WL Ross is paying $325 million for LTV's assets, including two plants in Ohio and two in Illinois, and the assumption of certain liabilities. At their peak, the plants produced more than 8 million tonnes of steel and employed more than 8,000 people.

Plans call for the factories, closed for the last three months, to resume production in the next eight to 10 weeks at a reduced capacity of 4 million tonnes. LTV hopes to generate sales of about $1 billion in the first year.

People familiar with the situation said WL Ross beat two other bidders -- United States Steel Corp. and a group of former steel managers who have come together under the umbrella of Cleveland Steel.

The sources warned, however, that the fate of LTV's assets still lies with U.S. Bankruptcy Judge William Bodoh, who will preside over a hearing on the WL Ross bid in Youngstown, Ohio, Thursday.

If WL Ross is not confirmed as the buyer, LTV would have to pay it a break-up fee of $4 million.

About 10 parties had initially expressed interest in buying most or part of the assets being sold.

LTV, which filed for bankruptcy in 2000, has been among the steel companies hit hardest by cheap imports.

The U.S. steel industry, which has seen 29 bankruptcies since 1997, has lobbied the Bush administration to slap tariffs of up to 40 percent for up to four years on imports.

Washington has committed to look into ways to save the industry, but has yet to say if it will impose duties on steel imports.


Last week LTV said that on March 31, it will stop paying benefits to its retired employees.

WL Ross and the United Steelworkers of America will soon renegotiate a labor contract for what is expected to be a shrunken work force at the plants.

WL Ross, however, will not take over costs of pension and benefits for the more than 80,000 LTV retirees. This could set a precedent for several other bankrupt steel companies, including Bethlehem Steel Corp.

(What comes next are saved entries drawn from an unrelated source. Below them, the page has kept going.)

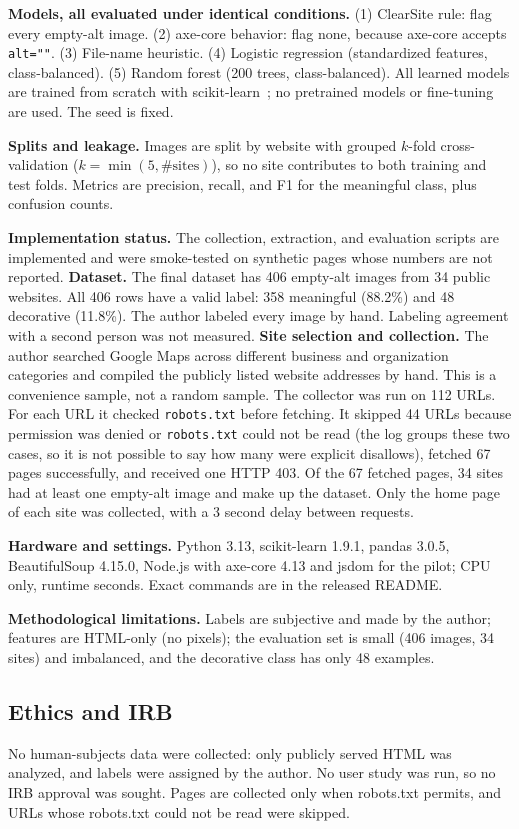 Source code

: \documentclass[sigconf,anonymous]{acmart}
\begin{document}
\textbf{Models, all evaluated under identical conditions.} (1) ClearSite rule: flag every empty-alt image. (2) axe-core behavior: flag none, because axe-core accepts \texttt{alt=""}. (3) File-name heuristic. (4) Logistic regression (standardized features, class-balanced). (5) Random forest (200 trees, class-balanced). All learned models are trained from scratch with scikit-learn~\cite{scikit-learn}; no pretrained models or fine-tuning are used. The seed is fixed.

\textbf{Splits and leakage.} Images are split by website with grouped $k$-fold cross-validation ($k=\min(5,\#\text{sites})$), so no site contributes to both training and test folds. Metrics are precision, recall, and F1 for the meaningful class, plus confusion counts.

\textbf{Implementation status.} The collection, extraction, and evaluation scripts are implemented and were smoke-tested on synthetic pages whose numbers are not reported. \textbf{Dataset.} The final dataset has 406 empty-alt images from 34 public websites. All 406 rows have a valid label: 358 meaningful (88.2\%) and 48 decorative (11.8\%). The author labeled every image by hand. Labeling agreement with a second person was not measured. \textbf{Site selection and collection.} The author searched Google Maps across different business and organization categories and compiled the publicly listed website addresses by hand. This is a convenience sample, not a random sample. The collector was run on 112 URLs. For each URL it checked \texttt{robots.txt} before fetching. It skipped 44 URLs because permission was denied or \texttt{robots.txt} could not be read (the log groups these two cases, so it is not possible to say how many were explicit disallows), fetched 67 pages successfully, and received one HTTP 403. Of the 67 fetched pages, 34 sites had at least one empty-alt image and make up the dataset. Only the home page of each site was collected, with a 3 second delay between requests.

\textbf{Hardware and settings.} Python 3.13, scikit-learn 1.9.1, pandas 3.0.5, BeautifulSoup 4.15.0, Node.js with axe-core 4.13 and jsdom for the pilot; CPU only, runtime seconds. Exact commands are in the released README.

\textbf{Methodological limitations.} Labels are subjective and made by the author; features are HTML-only (no pixels); the evaluation set is small (406 images, 34 sites) and imbalanced, and the decorative class has only 48 examples.

\subsection{Ethics and IRB}
No human-subjects data were collected: only publicly served HTML was analyzed, and labels were assigned by the author. No user study was run, so no IRB approval was sought. Pages are collected only when robots.txt permits, and URLs whose robots.txt could not be read were skipped.
\end{document}
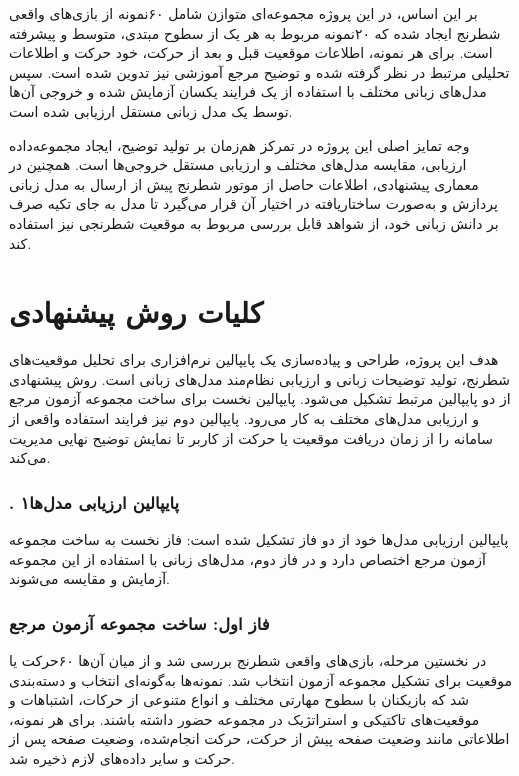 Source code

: بر این اساس، در این پروژه مجموعه‌ای متوازن شامل  ۶۰نمونه از بازی‌های واقعی شطرنج ایجاد شده که  ۲۰نمونه مربوط به هر یک از سطوح مبتدی، متوسط و پیشرفته است. برای هر نمونه، اطلاعات موقعیت قبل و بعد از حرکت، خود حرکت و اطلاعات تحلیلی مرتبط در نظر گرفته شده و توضیح مرجع آموزشی نیز تدوین شده است. سپس مدل‌های زبانی مختلف با استفاده از یک فرایند یکسان آزمایش شده و خروجی آن‌ها توسط یک مدل زبانی مستقل ارزیابی شده است.

وجه تمایز اصلی این پروژه در تمرکز هم‌زمان بر تولید توضیح، ایجاد مجموعه‌داده ارزیابی، مقایسه مدل‌های مختلف و ارزیابی مستقل خروجی‌ها است. همچنین در معماری پیشنهادی، اطلاعات حاصل از موتور شطرنج پیش از ارسال به مدل زبانی پردازش و به‌صورت ساختاریافته در اختیار آن قرار می‌گیرد تا مدل به جای تکیه صرف بر دانش زبانی خود، از شواهد قابل بررسی مربوط به موقعیت شطرنجی نیز استفاده کند.

\section{کلیات روش پیشنهادی}

هدف این پروژه، طراحی و پیاده‌سازی یک پایپالین نرم‌افزاری برای تحلیل موقعیت‌های شطرنج، تولید توضیحات زبانی و ارزیابی نظام‌مند مدل‌های زبانی است. روش پیشنهادی از دو پایپالین مرتبط تشکیل می‌شود. پایپالین نخست برای ساخت مجموعه آزمون مرجع و ارزیابی مدل‌های مختلف به کار می‌رود. پایپالین دوم نیز فرایند استفاده واقعی از سامانه را از زمان دریافت موقعیت یا حرکت از کاربر تا نمایش توضیح نهایی مدیریت می‌کند.

\subsubsection*{. ۱پایپالین ارزیابی مدل‌ها}

پایپالین ارزیابی مدل‌ها خود از دو فاز تشکیل شده است: فاز نخست به ساخت مجموعه آزمون مرجع اختصاص دارد و در فاز دوم، مدل‌های زبانی با استفاده از این مجموعه آزمایش و مقایسه می‌شوند.

\subsubsection*{فاز اول: ساخت مجموعه آزمون مرجع}

در نخستین مرحله، بازی‌های واقعی شطرنج بررسی شد و از میان آن‌ها  ۶۰حرکت یا موقعیت برای تشکیل مجموعه آزمون انتخاب شد. نمونه‌ها به‌گونه‌ای انتخاب و دسته‌بندی شد که بازیکنان با سطوح مهارتی مختلف و انواع متنوعی از حرکات، اشتباهات و موقعیت‌های تاکتیکی و استراتژیک در مجموعه حضور داشته باشند. برای هر نمونه، اطلاعاتی مانند وضعیت صفحه پیش از حرکت، حرکت انجام‌شده، وضعیت صفحه پس از حرکت و سایر داده‌های لازم ذخیره شد.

The union, however, welcomed the deal, describing WL Ross as a "new ally" in its quest to save steelworkers' jobs in the United States.

"This deal, if the president follows through on his commitments to the steel industry, will save the jobs of many steelworkers at LTV," said United Steelworkers president Leo Gerard.

Rodney Mott, a former executive of Nucor Corp., one of the largest U.S. steel companies, would head the reorganized LTV. Some of the other executives would also be from Nucor.

For Wilbur Ross, who heads WL Ross, is already familiar with LTV. He was on the creditors' panel that helped the company emerge from bankruptcy in the early nineties.

Before creating WL Ross, he and his team were with the Rothschild investment bank, where they helped restructure more than $200 billion of liabilities before buying out the practice.

The firm has revamped troubled businesses at Revlon , Trans World Airlines, Trump Plaza and the Bank of New England. Recently, it led a bid for Korean financial group Hyundai Securities, along with American International Group before the insurer pulled out.